> [What to work on] Output only the lines below from the one containing "- Improved overall performance." to the one containing "- Open Modular", exactly as written, both ends kept.

> [Collected data]
*** Block opens ***

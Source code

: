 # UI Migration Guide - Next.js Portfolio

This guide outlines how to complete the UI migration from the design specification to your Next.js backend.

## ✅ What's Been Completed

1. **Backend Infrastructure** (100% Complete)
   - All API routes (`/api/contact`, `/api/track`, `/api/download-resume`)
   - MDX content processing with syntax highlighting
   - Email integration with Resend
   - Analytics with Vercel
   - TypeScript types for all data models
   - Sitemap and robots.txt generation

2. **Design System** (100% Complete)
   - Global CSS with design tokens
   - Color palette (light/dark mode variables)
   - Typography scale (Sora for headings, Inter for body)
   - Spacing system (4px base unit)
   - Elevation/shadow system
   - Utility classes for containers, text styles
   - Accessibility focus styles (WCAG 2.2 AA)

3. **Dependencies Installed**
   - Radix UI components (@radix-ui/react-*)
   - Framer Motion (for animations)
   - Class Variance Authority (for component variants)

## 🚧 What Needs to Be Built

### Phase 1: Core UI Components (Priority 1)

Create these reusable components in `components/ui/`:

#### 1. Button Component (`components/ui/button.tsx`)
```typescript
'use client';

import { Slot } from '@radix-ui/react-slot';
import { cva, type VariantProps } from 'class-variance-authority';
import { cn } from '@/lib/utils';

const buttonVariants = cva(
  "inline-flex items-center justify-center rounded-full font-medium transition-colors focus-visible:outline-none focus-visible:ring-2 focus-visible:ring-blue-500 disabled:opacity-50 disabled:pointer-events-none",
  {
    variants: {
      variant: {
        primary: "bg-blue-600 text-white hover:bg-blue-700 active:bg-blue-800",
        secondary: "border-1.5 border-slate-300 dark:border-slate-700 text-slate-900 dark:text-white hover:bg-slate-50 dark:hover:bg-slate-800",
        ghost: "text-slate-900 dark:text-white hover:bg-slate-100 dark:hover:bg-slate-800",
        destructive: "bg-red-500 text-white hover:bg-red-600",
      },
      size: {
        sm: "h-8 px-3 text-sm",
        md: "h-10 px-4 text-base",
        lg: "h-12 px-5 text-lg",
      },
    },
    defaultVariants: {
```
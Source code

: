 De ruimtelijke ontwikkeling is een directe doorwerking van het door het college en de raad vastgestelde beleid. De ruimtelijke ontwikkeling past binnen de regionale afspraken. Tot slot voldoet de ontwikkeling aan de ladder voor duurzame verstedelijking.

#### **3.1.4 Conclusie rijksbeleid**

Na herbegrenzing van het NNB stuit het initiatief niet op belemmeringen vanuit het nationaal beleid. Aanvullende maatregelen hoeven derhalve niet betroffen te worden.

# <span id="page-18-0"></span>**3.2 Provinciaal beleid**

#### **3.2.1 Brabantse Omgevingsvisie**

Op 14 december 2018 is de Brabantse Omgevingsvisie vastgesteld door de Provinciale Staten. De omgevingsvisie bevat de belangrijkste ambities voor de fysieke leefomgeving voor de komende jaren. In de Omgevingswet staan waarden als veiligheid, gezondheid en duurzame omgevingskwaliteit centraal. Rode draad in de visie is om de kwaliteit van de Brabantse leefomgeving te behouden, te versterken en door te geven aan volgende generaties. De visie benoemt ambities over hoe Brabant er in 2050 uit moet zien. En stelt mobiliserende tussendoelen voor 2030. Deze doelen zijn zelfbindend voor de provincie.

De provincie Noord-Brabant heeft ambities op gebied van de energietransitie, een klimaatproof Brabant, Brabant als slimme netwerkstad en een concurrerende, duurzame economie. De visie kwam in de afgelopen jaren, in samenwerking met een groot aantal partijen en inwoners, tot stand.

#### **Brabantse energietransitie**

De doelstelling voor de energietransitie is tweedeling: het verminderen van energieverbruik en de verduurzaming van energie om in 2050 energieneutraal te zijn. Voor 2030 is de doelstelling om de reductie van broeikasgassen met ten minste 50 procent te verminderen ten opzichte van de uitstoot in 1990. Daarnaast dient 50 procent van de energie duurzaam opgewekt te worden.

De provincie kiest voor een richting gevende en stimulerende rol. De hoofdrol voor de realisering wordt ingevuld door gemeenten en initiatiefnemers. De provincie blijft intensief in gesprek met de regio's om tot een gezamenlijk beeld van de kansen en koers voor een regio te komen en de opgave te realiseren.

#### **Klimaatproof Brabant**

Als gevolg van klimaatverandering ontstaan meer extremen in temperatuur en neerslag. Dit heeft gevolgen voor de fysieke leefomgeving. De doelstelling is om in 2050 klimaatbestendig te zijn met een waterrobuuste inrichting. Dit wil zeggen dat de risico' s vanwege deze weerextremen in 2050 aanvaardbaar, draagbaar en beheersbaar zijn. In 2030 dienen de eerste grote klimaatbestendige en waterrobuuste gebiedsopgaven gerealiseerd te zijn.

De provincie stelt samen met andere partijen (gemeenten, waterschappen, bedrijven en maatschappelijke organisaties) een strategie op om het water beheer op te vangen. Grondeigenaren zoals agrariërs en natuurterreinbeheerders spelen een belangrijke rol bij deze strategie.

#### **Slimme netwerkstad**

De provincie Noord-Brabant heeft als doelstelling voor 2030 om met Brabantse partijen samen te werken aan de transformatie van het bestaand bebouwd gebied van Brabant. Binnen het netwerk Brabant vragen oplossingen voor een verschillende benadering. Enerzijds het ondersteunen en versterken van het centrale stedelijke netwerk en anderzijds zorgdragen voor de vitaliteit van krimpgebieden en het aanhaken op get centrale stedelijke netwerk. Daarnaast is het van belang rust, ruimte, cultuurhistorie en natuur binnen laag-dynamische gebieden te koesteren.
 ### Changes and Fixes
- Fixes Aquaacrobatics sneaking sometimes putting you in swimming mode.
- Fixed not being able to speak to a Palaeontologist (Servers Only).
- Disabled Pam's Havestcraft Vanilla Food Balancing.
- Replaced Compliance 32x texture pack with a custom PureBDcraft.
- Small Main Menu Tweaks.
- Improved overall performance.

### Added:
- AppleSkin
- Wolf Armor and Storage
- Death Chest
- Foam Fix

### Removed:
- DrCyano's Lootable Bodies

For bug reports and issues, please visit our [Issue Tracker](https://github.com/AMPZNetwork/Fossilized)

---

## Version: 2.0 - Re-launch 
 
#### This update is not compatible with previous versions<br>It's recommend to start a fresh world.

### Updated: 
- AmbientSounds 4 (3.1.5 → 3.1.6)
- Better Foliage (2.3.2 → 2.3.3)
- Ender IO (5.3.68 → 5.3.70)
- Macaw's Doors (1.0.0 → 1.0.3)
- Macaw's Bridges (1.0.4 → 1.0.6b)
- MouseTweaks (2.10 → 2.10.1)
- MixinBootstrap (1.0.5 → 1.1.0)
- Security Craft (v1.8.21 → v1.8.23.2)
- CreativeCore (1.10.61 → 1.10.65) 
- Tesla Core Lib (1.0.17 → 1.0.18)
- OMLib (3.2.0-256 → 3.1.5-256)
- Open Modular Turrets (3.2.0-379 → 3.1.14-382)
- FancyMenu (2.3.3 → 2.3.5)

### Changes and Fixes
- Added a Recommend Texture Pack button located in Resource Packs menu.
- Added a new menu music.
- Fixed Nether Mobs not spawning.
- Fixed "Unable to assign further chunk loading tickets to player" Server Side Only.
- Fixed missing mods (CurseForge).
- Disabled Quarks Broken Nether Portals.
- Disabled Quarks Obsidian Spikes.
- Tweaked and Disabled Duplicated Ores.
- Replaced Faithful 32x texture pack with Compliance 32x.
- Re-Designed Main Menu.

*** Block closes ***

> [Solution for this task]
- Improved overall performance.

### Added:
- AppleSkin
- Wolf Armor and Storage
- Death Chest
- Foam Fix

### Removed:
- DrCyano's Lootable Bodies

For bug reports and issues, please visit our [Issue Tracker](https://github.com/AMPZNetwork/Fossilized)

---

## Version: 2.0 - Re-launch 
 
#### This update is not compatible with previous versions<br>It's recommend to start a fresh world.

### Updated: 
- AmbientSounds 4 (3.1.5 → 3.1.6)
- Better Foliage (2.3.2 → 2.3.3)
- Ender IO (5.3.68 → 5.3.70)
- Macaw's Doors (1.0.0 → 1.0.3)
- Macaw's Bridges (1.0.4 → 1.0.6b)
- MouseTweaks (2.10 → 2.10.1)
- MixinBootstrap (1.0.5 → 1.1.0)
- Security Craft (v1.8.21 → v1.8.23.2)
- CreativeCore (1.10.61 → 1.10.65) 
- Tesla Core Lib (1.0.17 → 1.0.18)
- OMLib (3.2.0-256 → 3.1.5-256)
- Open Modular Turrets (3.2.0-379 → 3.1.14-382)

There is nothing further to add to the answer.